◆ WHAT YOU NEED TO DO ◆
The required output is the line containing "## What I’ll be covering next" followed by every later line through the end of the data, all reproduced exactly.

─── DATA IN THIS EXERCISE

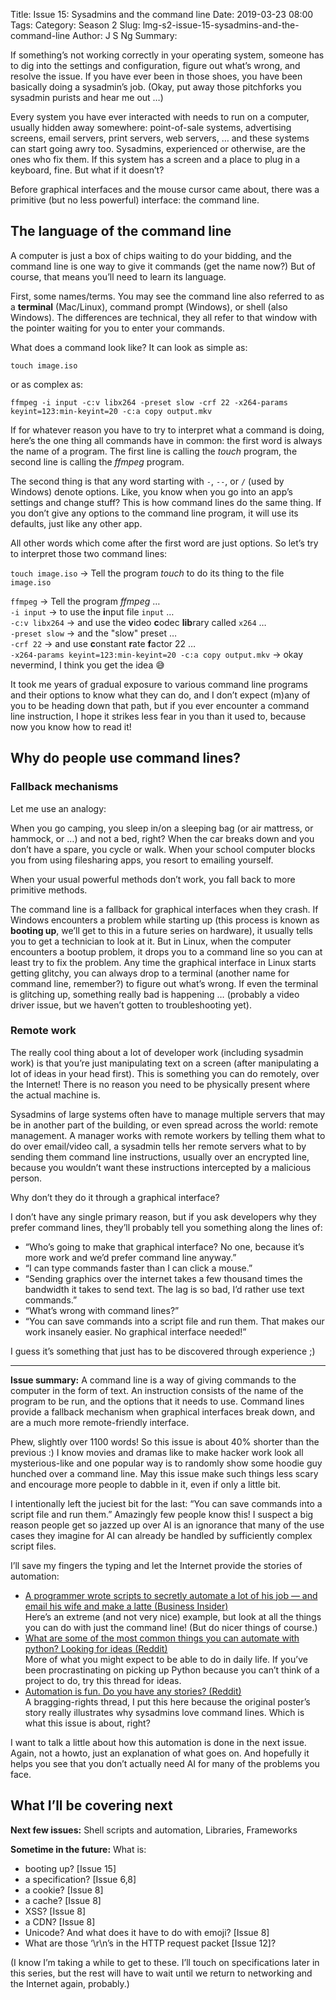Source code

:Title: Issue 15: Sysadmins and the command line
Date: 2019-03-23 08:00
Tags: 
Category: Season 2
Slug: lmg-s2-issue-15-sysadmins-and-the-command-line
Author: J S Ng
Summary: 

If something’s not working correctly in your operating system, someone has to dig into the settings and configuration, figure out what’s wrong, and resolve the issue. If you have ever been in those shoes, you have been basically doing a sysadmin’s job. (Okay, put away those pitchforks you sysadmin purists and hear me out …)

Every system you have ever interacted with needs to run on a computer, usually hidden away somewhere: point-of-sale systems, advertising screens, email servers, print servers, web servers, … and these systems can start going awry too. Sysadmins, experienced or otherwise, are the ones who fix them. If this system has a screen and a place to plug in a keyboard, fine. But what if it doesn’t?

Before graphical interfaces and the mouse cursor came about, there was a primitive (but no less powerful) interface: the command line.

## The language of the command line

A computer is just a box of chips waiting to do your bidding, and the command line is one way to give it commands (get the name now?) But of course, that means you’ll need to learn its language.

First, some names/terms. You may see the command line also referred to as a **terminal** (Mac/Linux), command prompt (Windows), or shell (also Windows). The differences are technical, they all refer to that window with the pointer waiting for you to enter your commands.

What does a command look like? It can look as simple as:

`touch image.iso`

or as complex as:

`ffmpeg -i input -c:v libx264 -preset slow -crf 22 -x264-params keyint=123:min-keyint=20 -c:a copy output.mkv`

If for whatever reason you have to try to interpret what a command is doing, here’s the one thing all commands have in common: the first word is always the name of a program. The first line is calling the *touch* program, the second line is calling the *ffmpeg* program.

The second thing is that any word starting with `-`, `--`, or `/` (used by Windows) denote options. Like, you know when you go into an app’s settings and change stuff? This is how command lines do the same thing. If you don’t give any options to the command line program, it will use its defaults, just like any other app.

All other words which come after the first word are just options. So let’s try to interpret those two command lines:

`touch image.iso` → Tell the program *touch* to do its thing to the file `image.iso`

`ffmpeg` → Tell the program *ffmpeg* …  
`-i input` → to use the **i**nput file `input` …  
`-c:v libx264` → and use the **v**ideo **c**odec **lib**rary called `x264` …  
`-preset slow` → and the "slow" preset …  
`-crf 22` → and use **c**onstant **r**ate **f**actor 22 …  
`-x264-params keyint=123:min-keyint=20 -c:a copy output.mkv` → okay nevermind, I think you get the idea 😅

It took me years of gradual exposure to various command line programs and their options to know what they can do, and I don’t expect (m)any of you to be heading down that path, but if you ever encounter a command line instruction, I hope it strikes less fear in you than it used to, because now you know how to read it!

## Why do people use command lines?

### Fallback mechanisms

Let me use an analogy:

When you go camping, you sleep in/on a sleeping bag (or air mattress, or hammock, or …) and not a bed, right? When the car breaks down and you don’t have a spare, you cycle or walk. When your school computer blocks you from using filesharing apps, you resort to emailing yourself.

When your usual powerful methods don’t work, you fall back to more primitive methods.

The command line is a fallback for graphical interfaces when they crash. If Windows encounters a problem while starting up (this process is known as **booting up**, we’ll get to this in a future series on hardware), it usually tells you to get a technician to look at it. But in Linux, when the computer encounters a bootup problem, it drops you to a command line so you can at least try to fix the problem. Any time the graphical interface in Linux starts getting glitchy, you can always drop to a terminal (another name for command line, remember?) to figure out what’s wrong. If even the terminal is glitching up, something really bad is happening … (probably a video driver issue, but we haven’t gotten to troubleshooting yet).

### Remote work

The really cool thing about a lot of developer work (including sysadmin work) is that you’re just manipulating text on a screen (after manipulating a lot of ideas in your head first). This is something you can do remotely, over the Internet! There is no reason you need to be physically present where the actual machine is.

Sysadmins of large systems often have to manage multiple servers that may be in another part of the building, or even spread across the world: remote management. A manager works with remote workers by telling them what to do over email/video call, a sysadmin tells her remote servers what to by sending them command line instructions, usually over an encrypted line, because you wouldn’t want these instructions intercepted by a malicious person.

Why don’t they do it through a graphical interface?

I don’t have any single primary reason, but if you ask developers why they prefer command lines, they’ll probably tell you something along the lines of:

- “Who’s going to make that graphical interface? No one, because it’s more work and we’d prefer command line anyway.”
- “I can type commands faster than I can click a mouse.”
- “Sending graphics over the internet takes a few thousand times the bandwidth it takes to send text. The lag is so bad, I’d rather use text commands.”
- “What’s wrong with command lines?”
- “You can save commands into a script file and run them. That makes our work insanely easier. No graphical interface needed!”

I guess it’s something that just has to be discovered through experience ;)

-----

**Issue summary:** A command line is a way of giving commands to the computer in the form of text. An instruction consists of the name of the program to be run, and the options that it needs to use. Command lines provide a fallback mechanism when graphical interfaces break down, and are a much more remote-friendly interface.

Phew, slightly over 1100 words! So this issue is about 40% shorter than the previous :) I know movies and dramas like to make hacker work look all mysterious-like and one popular way is to randomly show some hoodie guy hunched over a command line. May this issue make such things less scary and encourage more people to dabble in it, even if only a little bit.

I intentionally left the juciest bit for the last: “You can save commands into a script file and run them.” Amazingly few people know this! I suspect a big reason people get so jazzed up over AI is an ignorance that many of the use cases they imagine for AI can already be handled by sufficiently complex script files.

I’ll save my fingers the typing and let the Internet provide the stories of automation:

- [A programmer wrote scripts to secretly automate a lot of his job — and email his wife and make a latte (Business Insider)](https://www.businessinsider.sg/programmer-automates-his-job-2015-11/?r=UK)<br/>
Here’s an extreme (and not very nice) example, but look at all the things you can do with just the command line! (But do nicer things of course.)
- [What are some of the most common things you can automate with python? Looking for ideas (Reddit)](https://www.reddit.com/r/learnpython/comments/8uwonh/what_are_some_of_the_most_common_things_you_can/)<br/>
More of what you might expect to be able to do in daily life. If you’ve been procrastinating on picking up Python because you can’t think of a project to do, try this thread for ideas.
- [Automation is fun. Do you have any stories? (Reddit)](https://www.reddit.com/r/sysadmin/comments/779vf5/automation_is_fun_do_you_have_any_stories/)<br/>
A bragging-rights thread, I put this here because the original poster’s story really illustrates why sysadmins love command lines. Which is what this issue is about, right?

I want to talk a little about how this automation is done in the next issue. Again, not a howto, just an explanation of what goes on. And hopefully it helps you see that you don’t actually need AI for many of the problems you face.

## What I’ll be covering next

**Next few issues:** Shell scripts and automation, Libraries, Frameworks

**Sometime in the future:** What is:

- booting up? [Issue 15]
- a specification? [Issue 6,8]
- a cookie? [Issue 8]
- a cache? [Issue 8]
- XSS? [Issue 8]
- a CDN? [Issue 8]
- Unicode? And what does it have to do with emoji? [Issue 8]
- What are those ‘\r\n’s in the HTTP request packet [Issue 12]?

(I know I’m taking a while to get to these. I’ll touch on specifications later in this series, but the rest will have to wait until we return to networking and the Internet again, probably.)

──────

◆ EXERCISE RESPONSE ◆
## What I’ll be covering next

**Next few issues:** Shell scripts and automation, Libraries, Frameworks

**Sometime in the future:** What is:

- booting up? [Issue 15]
- a specification? [Issue 6,8]
- a cookie? [Issue 8]
- a cache? [Issue 8]
- XSS? [Issue 8]
- a CDN? [Issue 8]
- Unicode? And what does it have to do with emoji? [Issue 8]
- What are those ‘\r\n’s in the HTTP request packet [Issue 12]?

(I know I’m taking a while to get to these. I’ll touch on specifications later in this series, but the rest will have to wait until we return to networking and the Internet again, probably.)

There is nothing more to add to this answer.